Cinco cambios introdujo Joseba Etxeberria en la alineación; Ramón Juan (fue el capitán) volvió a ser titular en la portería; la medular cambió por completo porque Manu García fue de la partida junto a Javi Serrano; Juanlu se situó por detrás de Raúl –Nico se ubicó esta vez en banda– y Marcos Paulo regresó al flanco izquierdo. Por parte de los visitantes, los exrojillos Pablo Martínez, en el centro del campo, y Brugué por la izquierda.

A los 40 segundos, Nico Serrano probó por primera vez a Cárdenas con un tiro con mucha intención y nueve minutos después se fabricó una ocasión Raúl. No hubo más de los locales en ataque en el primer tiempo.

El Levante tenía la posesión. Quería explotar sus virtudes técnicas. Suyo era el balón, pero carecía de profundidad. Hasta que una chilena de Brugué fue desbaratada por el cancerbero mirandesista, al igual que el disparo posterior de Muñoz desde la frontal. Avisaban los visitantes.

Se hicieron con el control del duelo al manejar el cuero y los tiempos del encuentro. Los de Etxeberria comenzaban a tener problemas para sacar la pelota jugada y cuando surgía la ocasión de transitar, que era el objetivo ante un rival que sabe guardar el esférico, no había efectivos suficientes. Ya se pisaba muy poco campo levantinista.

Hasta que llegó la decisión que condicionó el resultado. Corría el minuto 35 cuando el andaluz Moreno Aragón pitó penalti. ¿Por qué? Las imágenes no desvelaron motivo alguno para señalar pena máxima si fue por mano de Marcos Paulo. Incomprensible. Lo tiró el exmirandesista Pablo Martínez y Ramón Juan adivinó su intención. Pero el árbitro quería repetirlo y se repitió. El portero tenía los pies bien. Fue por invasión del área pero Montiel, jugador visitante, se internó en primer lugar. Dio igual. Éste transformó el penalti.

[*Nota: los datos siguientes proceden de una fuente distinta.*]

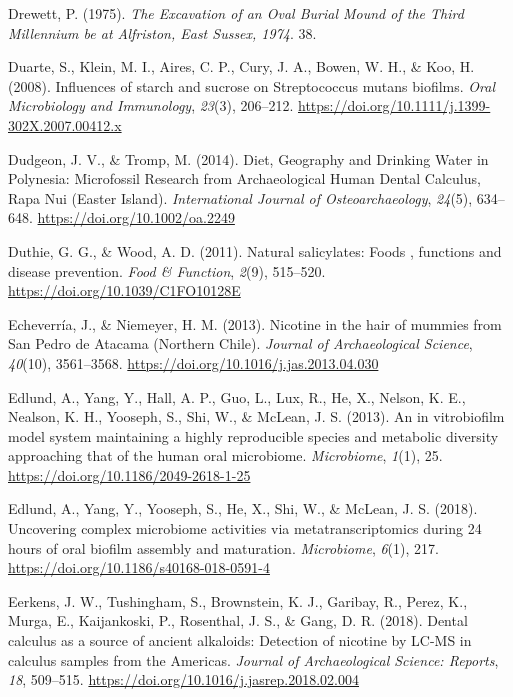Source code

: \documentclass[
  letterpaper,
]{book}
\newlength{\cslhangindent}
\newlength{\cslentryspacingunit} %
\newenvironment{CSLReferences}[2] %
 {%
  \setlength{\parindent}{0pt}
  \ifodd #1
  \let\oldpar\par
  \def\par{\hangindent=\cslhangindent\oldpar}
  \fi
  \setlength{\parskip}{#2\cslentryspacingunit}
 }%
 {}
\begin{document}
\begin{CSLReferences}{1}{0}
\leavevmode{}%
Drewett, P. (1975). \emph{The {Excavation} of an {Oval Burial Mound} of
the {Third Millennium} be at {Alfriston}, {East Sussex}, 1974}. 38.

\leavevmode{}%
Duarte, S., Klein, M. I., Aires, C. P., Cury, J. A., Bowen, W. H., \&
Koo, H. (2008). Influences of starch and sucrose on {Streptococcus}
mutans biofilms. \emph{Oral Microbiology and Immunology}, \emph{23}(3),
206--212. \url{https://doi.org/10.1111/j.1399-302X.2007.00412.x}

\leavevmode{}%
Dudgeon, J. V., \& Tromp, M. (2014). Diet, {Geography} and {Drinking
Water} in {Polynesia}: {Microfossil Research} from {Archaeological Human
Dental Calculus}, {Rapa Nui} ({Easter Island}). \emph{International
Journal of Osteoarchaeology}, \emph{24}(5), 634--648.
\url{https://doi.org/10.1002/oa.2249}

\leavevmode{}%
Duthie, G. G., \& Wood, A. D. (2011). Natural salicylates: Foods ,
functions and disease prevention. \emph{Food \& Function}, \emph{2}(9),
515--520. \url{https://doi.org/10.1039/C1FO10128E}

\leavevmode{}%
Echeverría, J., \& Niemeyer, H. M. (2013). Nicotine in the hair of
mummies from {San Pedro} de {Atacama} ({Northern Chile}). \emph{Journal
of Archaeological Science}, \emph{40}(10), 3561--3568.
\url{https://doi.org/10.1016/j.jas.2013.04.030}

\leavevmode{}%
Edlund, A., Yang, Y., Hall, A. P., Guo, L., Lux, R., He, X., Nelson, K.
E., Nealson, K. H., Yooseph, S., Shi, W., \& McLean, J. S. (2013). An in
vitrobiofilm model system maintaining a highly reproducible species and
metabolic diversity approaching that of the human oral microbiome.
\emph{Microbiome}, \emph{1}(1), 25.
\url{https://doi.org/10.1186/2049-2618-1-25}

\leavevmode{}%
Edlund, A., Yang, Y., Yooseph, S., He, X., Shi, W., \& McLean, J. S.
(2018). Uncovering complex microbiome activities via metatranscriptomics
during 24 hours of oral biofilm assembly and maturation.
\emph{Microbiome}, \emph{6}(1), 217.
\url{https://doi.org/10.1186/s40168-018-0591-4}

\leavevmode{}%
Eerkens, J. W., Tushingham, S., Brownstein, K. J., Garibay, R., Perez,
K., Murga, E., Kaijankoski, P., Rosenthal, J. S., \& Gang, D. R. (2018).
Dental calculus as a source of ancient alkaloids: {Detection} of
nicotine by {LC-MS} in calculus samples from the {Americas}.
\emph{Journal of Archaeological Science: Reports}, \emph{18}, 509--515.
\url{https://doi.org/10.1016/j.jasrep.2018.02.004}


\end{CSLReferences}
\end{document}
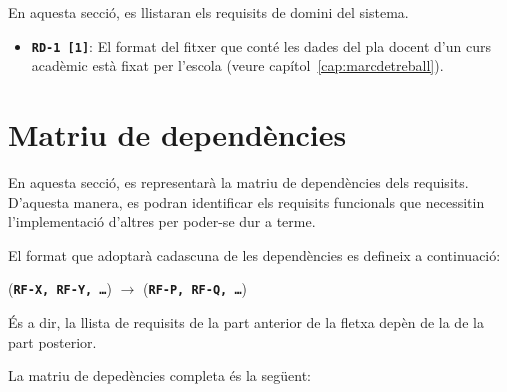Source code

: \documentclass[a4paper,12pt]{ThesisStyle}
\begin{document}
En aquesta secció, es llistaran els requisits de domini del sistema.

\begin{itemize}
  \item \texttt{\textbf{RD-1 [1]}}: El format del fitxer que conté les dades del pla docent d'un curs acadèmic està fixat per l'escola (veure capítol~\ref{cap:marcdetreball}).
\end{itemize}

\section{Matriu de dependències}
\label{sec:matriu_dependencies}

En aquesta secció, es representarà la matriu de dependències dels requisits. D'aquesta manera, es podran identificar els requisits funcionals que necessitin l'implementació d'altres per poder-se dur a terme.

El format que adoptarà cadascuna de les dependències es defineix a continuació:
\\[8pt]
\centerline{(\texttt{\textbf{RF-X, RF-Y, \ldots}}) \hspace{1pt} $\longrightarrow$ \hspace{1pt} (\texttt{\textbf{RF-P, RF-Q, \ldots}})}

És a dir, la llista de requisits de la part anterior de la fletxa depèn de la de la part posterior.

La matriu de depedències completa és la següent:
\end{document}
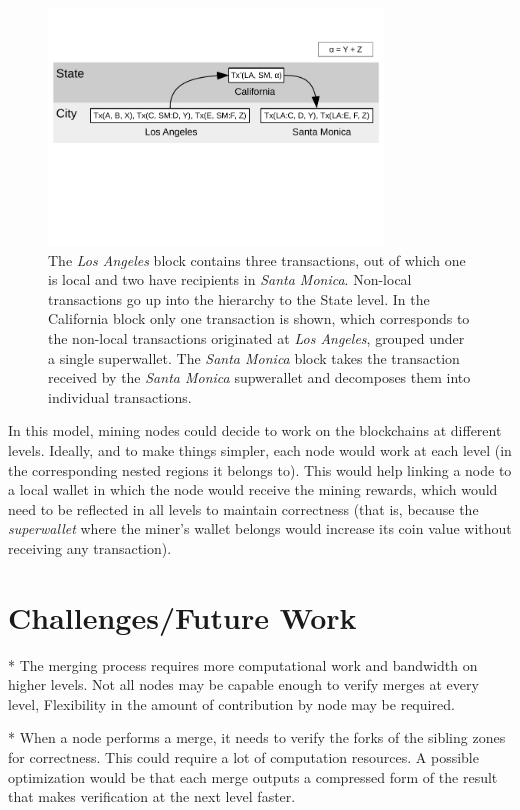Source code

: \begin{figure}
\includegraphics[trim={0 1.8in 0 0.4in},clip,width=3.5in]{superwallet}
\caption{The \textit{Los Angeles} block contains three transactions, out of which
one is local and two have recipients in \textit{Santa Monica}.  Non-local
transactions go up into the hierarchy to the State level.  In the California
block only one transaction is shown, which corresponds to the non-local
transactions originated at \textit{Los Angeles}, grouped under a single
superwallet.  The \textit{Santa Monica} block takes the transaction received by
the \textit{Santa Monica} supwerallet and decomposes them into individual
transactions.}
\label{fig:superwallet}
\end{figure}

In this model, mining nodes could decide to work on the blockchains at
different levels.  Ideally, and to make things simpler, each node would work at
each level (in the corresponding nested regions it belongs to).  This would
help linking a node to a local wallet in which the node would receive the
mining rewards, which would need to be reflected in all levels to maintain
correctness (that is, because the \textit{superwallet} where the miner's wallet
belongs would increase its coin value without receiving any transaction).

\section{Challenges/Future Work}

* The merging process requires more computational work and bandwidth on higher
levels.  Not all nodes may be capable enough to verify merges at every level,
Flexibility in the amount of contribution by node may be required.

* When a node performs a merge, it needs to verify the forks of the sibling
zones for correctness.  This could require a lot of computation resources.  A
possible optimization would be that each merge outputs a compressed form of the
result that makes verification at the next level faster.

El cuadro granota fue superior en el primer periodo a un Mirandés que nunca encontró ni el juego ni las contras. Pero no es menos cierto que se perdieron seis minutos en discusiones y visionado del VAR, si bien el tiempo de prolongación tras cumplirse los 45 fue inferior. Otro lunar de un colegiado que se estaba luciendo en Anduva con decisiones que beneficiaron al favorito.

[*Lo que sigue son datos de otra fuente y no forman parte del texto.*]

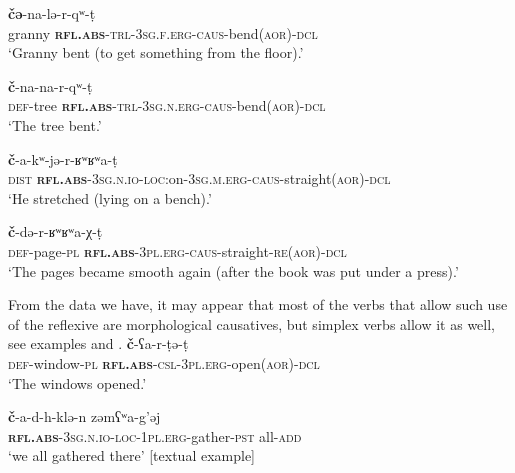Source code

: \documentclass[output=paper]{langscibook}
\begin{document}
\ea
\label{ex:Arkadiev:53}
    \ea 
    \label{ex:Arkadiev:53a}
      \textbf{{č{ə}}}{{}-na-l{ə}-r-q{ʷ}-t{̣}}\\
      granny  \textbf{\textsc{rfl.abs}}\textsc{{}-trl-3sg.f.erg-caus}{}-bend(\textsc{aor)-dcl}\\
    \glt  ‘Granny bent (to get something from the floor).’ 
    
    \ex 
    \label{ex:Arkadiev:53b}
     \textbf{{č}}{{}-na-na-r-q{ʷ}-t{̣}}\\
    \textsc{def}{}-tree  \textbf{\textsc{rfl.abs}}\textsc{{}-trl-3sg.n.erg-caus}{}-bend(\textsc{aor)-dcl}\\
    \glt  ‘The tree bent.’ 
\z
\z

\ea
\label{ex:Arkadiev:54}
    \ea 
    \label{ex:Arkadiev:54a}
     \textbf{{č}}{{}-a-k{ʷ}-j{ə}-r-{ʁ}{ʷ}{ʁ}{ʷ}a-t{̣}}\\
     \textsc{dist}  \textbf{\textsc{rfl.abs}}\textsc{{}-3sg.n.io-loc:}on\textsc{{}-3sg.m.erg-caus}{}-straight(\textsc{aor})-\textsc{dcl}\\
    \glt ‘He stretched (lying on a bench).’
    
    \ex 
    \label{ex:Arkadiev:54b}
     \textbf{{č}}{{}-d{ə}-r-{ʁ}{ʷ}{ʁ}{ʷ}a-χ-t{̣}}\\
    \textsc{def}{}-page-\textsc{pl}  \textbf{\textsc{rfl.abs}}\textsc{{}-3pl.erg-caus}{}-straight-\textsc{re(aor)-dcl}\\
    \glt ‘The pages became smooth again (after the book was put under a press).’
\z
\z    

From the data we have, it may appear that most of the verbs that allow such use of the reflexive are morphological causatives, but simplex verbs allow it as well, see examples  and .
\ea 
    \label{ex:Arkadiev:55}
     \textbf{{č}}{{}-{ʕ}a-r-t{̣}{ə}-t{̣}}\\
   \textsc{def}{}-window\textsc{{}-pl} \textbf{\textsc{rfl.abs}}\textsc{{}-csl-3pl.erg}{}-open\textsc{(aor)-dcl}\\
    \glt ‘The windows opened.’ \citep[362]{Tugov1967}
\z

\ea 
    \label{ex:Arkadiev:56}
    \gll \textbf{č}-a-d-h-klə-n  z{ə}m{ʕ}{ʷ}a-g’{ə}j\\
   \textbf{\textsc{rfl.abs}}\textsc{{}-3sg.n.io-loc-1pl.erg}{}-gather-\textsc{pst}  all-\textsc{add}\\
    \glt ‘we all gathered there’ [textual example]
\z
 
\end{document}
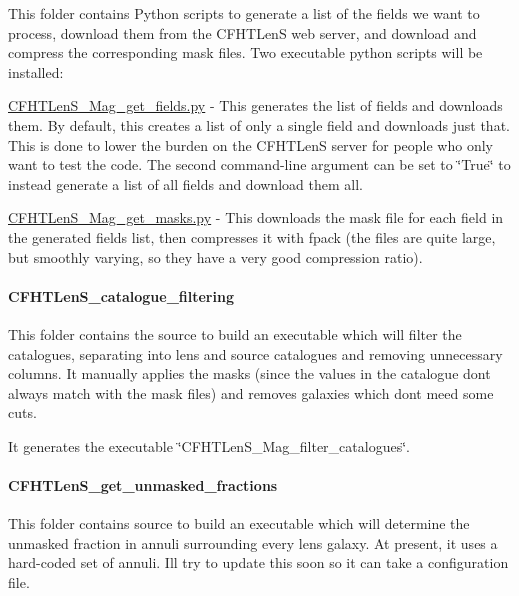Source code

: This folder contains Python scripts to generate a list of the fields we want to process, download them from the C\+F\+H\+T\+Len\+S web server, and download and compress the corresponding mask files. Two executable python scripts will be installed\+:


\begin{DoxyItemize}
\item \hyperlink{CFHTLenS__Mag__get__fields_8py}{C\+F\+H\+T\+Len\+S\+\_\+\+Mag\+\_\+get\+\_\+fields.\+py} -\/ This generates the list of fields and downloads them. By default, this creates a list of only a single field and downloads just that. This is done to lower the burden on the C\+F\+H\+T\+Len\+S server for people who only want to test the code. The second command-\/line argument can be set to \char`\"{}\+True\char`\"{} to instead generate a list of all fields and download them all.
\item \hyperlink{CFHTLenS__Mag__get__masks_8py}{C\+F\+H\+T\+Len\+S\+\_\+\+Mag\+\_\+get\+\_\+masks.\+py} -\/ This downloads the mask file for each field in the generated fields list, then compresses it with fpack (the files are quite large, but smoothly varying, so they have a very good compression ratio).
\end{DoxyItemize}

\paragraph*{C\+F\+H\+T\+Len\+S\+\_\+catalogue\+\_\+filtering}

This folder contains the source to build an executable which will filter the catalogues, separating into lens and source catalogues and removing unnecessary columns. It manually applies the masks (since the values in the catalogue don\textquotesingle{}t always match with the mask files) and removes galaxies which don\textquotesingle{}t meed some cuts.

It generates the executable \char`\"{}\+C\+F\+H\+T\+Len\+S\+\_\+\+Mag\+\_\+filter\+\_\+catalogues\char`\"{}.

\paragraph*{C\+F\+H\+T\+Len\+S\+\_\+get\+\_\+unmasked\+\_\+fractions}

This folder contains source to build an executable which will determine the unmasked fraction in annuli surrounding every lens galaxy. At present, it uses a hard-\/coded set of annuli. I\textquotesingle{}ll try to update this soon so it can take a configuration file.

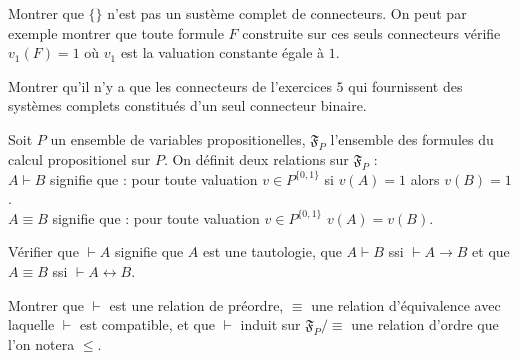 \documentclass[french]{report}
\begin{document}
\begin{exo}
    Montrer que \(\{\}\) n'est pas un sustème complet de connecteurs. On peut
    par exemple montrer que toute formule \(F\) construite sur ces seuls connecteurs
    vérifie \(v_1(F)=1\) où \(v_1\) est la valuation constante égale à \(1\).
\end{exo}

\begin{exo}
    Montrer qu'il n'y a que les connecteurs de l'exercices \(5\) qui fournissent
    des systèmes complets constitués d'un seul connecteur binaire.
\end{exo}

\begin{exo}
    Soit \(P\) un ensemble de variables propositionelles, \(\mathfrak{F}_P\) l'ensemble
    des formules du calcul propositionel sur \(P\). On définit deux relations sur
    \(\mathfrak{F}_P\) :\smallskip\\
    \(A\vdash B\) signifie que : pour toute valuation \(v\in P^{\{0,1\}}\) si
    \(v(A)=1\) alors \(v(B)=1\).\\
    \(A\equiv B\) signifie que : pour toute valuation \(v\in P^{\{0,1\}}\) \(v(A)=v(B)\).
    \begin{q}{1}
        Vérifier que \(\vdash A\) signifie que \(A\) est une tautologie, que \(A\vdash B\)
        ssi \(\vdash A\rightarrow B\) et que \(A\equiv B\) ssi \(\vdash A\leftrightarrow B\).
    \end{q}
    \begin{q}{2}
        Montrer que \(\vdash\) est une relation de préordre, \(\equiv\) une relation
        d'équivalence avec laquelle \(\vdash\) est compatible, et que \(\vdash\)
        induit sur \(\mathfrak{F}_P/\equiv\) une relation d'ordre que l'on notera \(\leq\).
    \end{q} 
\end{exo}
\end{document}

Había que mejorar y remontar en la reanudación. El equipo rojillo estaba desquiciado tras las decisiones arbitrales. Por el penalti, la señalización de faltas y porque en menos de dos minutos Manu, Raúl y Navas vieron cartulina amarilla. Mientras tanto, Ramón Juan volvió a dejar muestras de sus reflejos al sacar una mano salvadora a Wesley.

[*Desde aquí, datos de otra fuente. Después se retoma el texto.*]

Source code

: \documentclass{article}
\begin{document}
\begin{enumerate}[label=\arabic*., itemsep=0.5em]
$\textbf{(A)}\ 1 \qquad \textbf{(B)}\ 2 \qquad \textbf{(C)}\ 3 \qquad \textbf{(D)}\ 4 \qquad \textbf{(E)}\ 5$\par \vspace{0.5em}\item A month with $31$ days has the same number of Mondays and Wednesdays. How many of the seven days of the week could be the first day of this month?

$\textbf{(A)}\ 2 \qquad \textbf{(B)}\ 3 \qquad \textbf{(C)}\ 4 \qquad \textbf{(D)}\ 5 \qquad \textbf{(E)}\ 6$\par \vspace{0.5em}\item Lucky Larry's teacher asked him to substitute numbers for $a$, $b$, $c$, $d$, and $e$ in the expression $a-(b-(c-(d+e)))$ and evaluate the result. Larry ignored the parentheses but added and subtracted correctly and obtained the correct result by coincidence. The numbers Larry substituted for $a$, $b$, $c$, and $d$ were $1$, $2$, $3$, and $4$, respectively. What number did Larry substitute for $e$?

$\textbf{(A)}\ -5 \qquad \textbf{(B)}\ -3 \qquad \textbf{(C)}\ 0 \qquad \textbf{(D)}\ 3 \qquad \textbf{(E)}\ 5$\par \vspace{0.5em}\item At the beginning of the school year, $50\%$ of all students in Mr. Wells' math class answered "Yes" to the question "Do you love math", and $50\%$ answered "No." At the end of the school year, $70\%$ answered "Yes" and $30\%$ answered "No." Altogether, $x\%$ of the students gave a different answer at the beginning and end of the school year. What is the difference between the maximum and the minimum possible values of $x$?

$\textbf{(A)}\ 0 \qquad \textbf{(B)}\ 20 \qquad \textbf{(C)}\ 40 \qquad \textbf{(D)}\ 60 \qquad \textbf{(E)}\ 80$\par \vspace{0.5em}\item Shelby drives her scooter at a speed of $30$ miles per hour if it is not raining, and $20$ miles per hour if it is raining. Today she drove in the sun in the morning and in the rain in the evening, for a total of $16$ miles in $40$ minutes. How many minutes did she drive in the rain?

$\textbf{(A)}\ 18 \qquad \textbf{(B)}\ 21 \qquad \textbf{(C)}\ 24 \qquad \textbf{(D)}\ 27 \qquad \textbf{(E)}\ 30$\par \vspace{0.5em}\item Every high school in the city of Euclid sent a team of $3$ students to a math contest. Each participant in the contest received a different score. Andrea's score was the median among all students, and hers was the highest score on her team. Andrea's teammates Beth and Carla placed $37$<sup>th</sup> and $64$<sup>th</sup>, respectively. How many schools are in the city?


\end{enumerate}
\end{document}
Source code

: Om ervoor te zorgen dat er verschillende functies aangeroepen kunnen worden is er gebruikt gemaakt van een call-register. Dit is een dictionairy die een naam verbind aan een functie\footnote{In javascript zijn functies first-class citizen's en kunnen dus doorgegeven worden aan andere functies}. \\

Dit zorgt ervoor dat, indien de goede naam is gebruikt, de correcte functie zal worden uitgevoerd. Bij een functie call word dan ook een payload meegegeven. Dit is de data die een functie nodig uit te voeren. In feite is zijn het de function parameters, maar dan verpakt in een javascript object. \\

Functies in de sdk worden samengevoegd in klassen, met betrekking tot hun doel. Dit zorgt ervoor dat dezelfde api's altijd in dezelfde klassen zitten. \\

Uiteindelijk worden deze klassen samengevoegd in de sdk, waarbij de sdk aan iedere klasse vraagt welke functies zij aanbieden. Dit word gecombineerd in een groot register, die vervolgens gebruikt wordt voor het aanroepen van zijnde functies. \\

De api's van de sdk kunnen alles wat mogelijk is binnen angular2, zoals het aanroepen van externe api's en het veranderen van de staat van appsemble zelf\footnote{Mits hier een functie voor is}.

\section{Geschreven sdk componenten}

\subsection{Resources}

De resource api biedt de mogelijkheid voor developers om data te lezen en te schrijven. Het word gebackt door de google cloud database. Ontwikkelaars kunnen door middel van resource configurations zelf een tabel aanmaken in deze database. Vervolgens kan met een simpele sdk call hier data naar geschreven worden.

Faltaban ideas ofensivas. Argumentos. La medular no carburaba en esa faceta y los atacantes intervenían muy poco. Etxeberria agitó el árbol a la hora de juego e introdujo tres sustituciones al dar paso a Pinchi (mediapunta), Roberto López (por la derecha) y Beñat Prados (en el centro con Javi Serrano). Después, Oriol Rey refrescó todavía más la zona ancha.

Mejoró, y mucho, el equipo. El Mirandés encerró al rival en su campo y ya sí llegaba con peligro. La tuvo el recién incorporado, pero la acción acabó en córner. Después, su tiro desde lejos se fue fuera por muy poco y acto seguido, a Raúl le adivinó Cárdenas su intención. Su postrero cabezazo no cogió puerta. Tampoco la plancha de Pinchi, cuando estaba solo, ni un tiro de Roberto López encontraron el destino deseado. Los jabatos merecieron más en la última media hora.